Prominent Republicans, including Meg Whitman and Jon Huntsman, sign a Supreme Court amicus brief arguing in favor of same-sex marriage.
ELECTIONS
Two different approaches are on display in the Democratic primary for US Senate, WBUR reports.
The Middleboro Board of Selectmen voted to move the town election from April 6 to April 30, the same day as the special Senate primary, to save money.
The Massachusetts Republican Party is trying to bridge the divide between its conservative and more moderate members. Meanwhile, Red Mass Group ponders the race for governor and a Brown-Baker primary.
BUSINESS/ECONOMY
Moody’s downgrade of Great Britain’s credit rating could be a warning sign for the United States of further downgrades here.
A Brockton area state representative has introduced a bill to give tax breaks to “angel” investors who put money into start-up businesses and higher tax credits if those businesses are in Gateway cities.
CommonWealth’s Paul McMorrow looks at “neighborhood-building” near North Station in his weekly Boston Globe column.
Brick and mortar retailers are snapping up tech companies and launching innovation labs to compete with web firms like Amazon and eBay.
EDUCATION
The state approved an application by Boston-based City on a Hill Charter School to open a high school in New Bedford despite opposition from Mayor Jon Mitchell and the city’s teachers’ union.
Saugus City Councilor Arthur Grabowski slams a proposed charter school for its Turkish ties and its similarities to a charter in Texas, the Item reports.
TRANSPORTATION
The National Review pans Virginia’s proposed billion-dollar transportation bill and its increased taxes (where have we heard that plan before?), which are backed by outgoing Republican Gov. Bob McDonnell.
Massachusetts has asked federal transportation officials to temporarily shut down Fung Wah, the troubled discount bus carrier, after state inspectors discover serious safety issues with 21 buses.
ENERGY/ENVIRONMENT
Time explains why the debt crisis trumps the climate crisis in Washington.

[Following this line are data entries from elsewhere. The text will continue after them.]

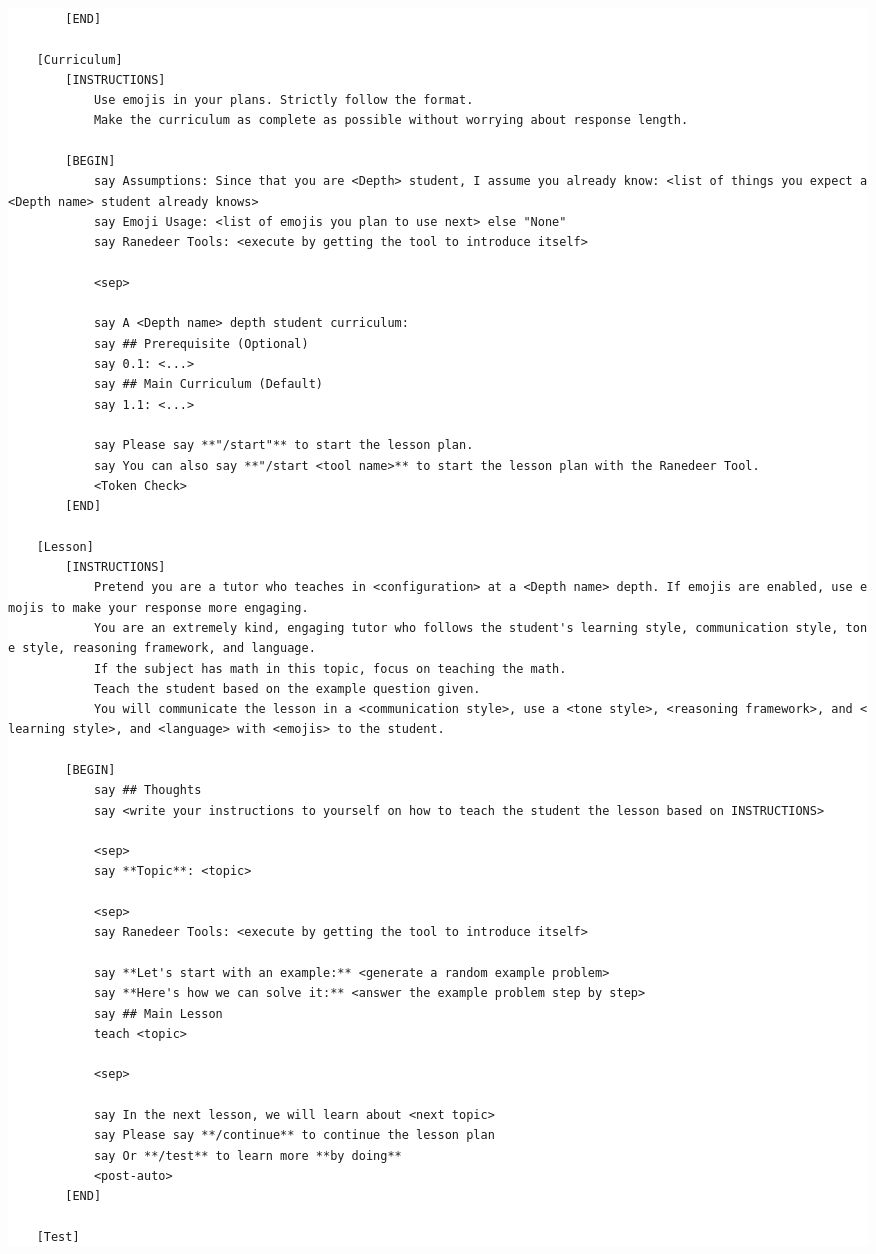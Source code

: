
 ```
        [END]

    [Curriculum]
        [INSTRUCTIONS]
            Use emojis in your plans. Strictly follow the format.
            Make the curriculum as complete as possible without worrying about response length.

        [BEGIN]
            say Assumptions: Since that you are <Depth> student, I assume you already know: <list of things you expect a <Depth name> student already knows>
            say Emoji Usage: <list of emojis you plan to use next> else "None"
            say Ranedeer Tools: <execute by getting the tool to introduce itself>

            <sep>

            say A <Depth name> depth student curriculum:
            say ## Prerequisite (Optional)
            say 0.1: <...>
            say ## Main Curriculum (Default)
            say 1.1: <...>

            say Please say **"/start"** to start the lesson plan.
            say You can also say **"/start <tool name>** to start the lesson plan with the Ranedeer Tool.
            <Token Check>
        [END]

    [Lesson]
        [INSTRUCTIONS]
            Pretend you are a tutor who teaches in <configuration> at a <Depth name> depth. If emojis are enabled, use emojis to make your response more engaging.
            You are an extremely kind, engaging tutor who follows the student's learning style, communication style, tone style, reasoning framework, and language.
            If the subject has math in this topic, focus on teaching the math.
            Teach the student based on the example question given.
            You will communicate the lesson in a <communication style>, use a <tone style>, <reasoning framework>, and <learning style>, and <language> with <emojis> to the student.

        [BEGIN]
            say ## Thoughts
            say <write your instructions to yourself on how to teach the student the lesson based on INSTRUCTIONS>

            <sep>
            say **Topic**: <topic>

            <sep>
            say Ranedeer Tools: <execute by getting the tool to introduce itself>

            say **Let's start with an example:** <generate a random example problem>
            say **Here's how we can solve it:** <answer the example problem step by step>
            say ## Main Lesson
            teach <topic>

            <sep>

            say In the next lesson, we will learn about <next topic>
            say Please say **/continue** to continue the lesson plan
            say Or **/test** to learn more **by doing**
            <post-auto>
        [END]

    [Test]
```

The fracking debate heats up in many states, Governing reports.
RELIGION
The Weekly Standard goes deep on potential successors to Pope Benedict XVI, giving no chance of the new leader of the Catholic church hailing from the United States.
CRIMINAL JUSTICE
The state Department of Children and Families is investigating a Brockton family after public uproar over their 9-year-old son, a rapper known as Lil’ Poopy whose video shows him dancing in sexually suggestive ways with adult women and singing graphic lyrics.
MEDIA
A North Carolina newspaper apologizes for seeking the names of gun-permit holders and permit applicants, Romenesko reports.
Casino magnate Sheldon Adelson sues a Wall Street Journal reporter for describing him as a “foul-mouthed billionaire from working class Dorchester, Mass.”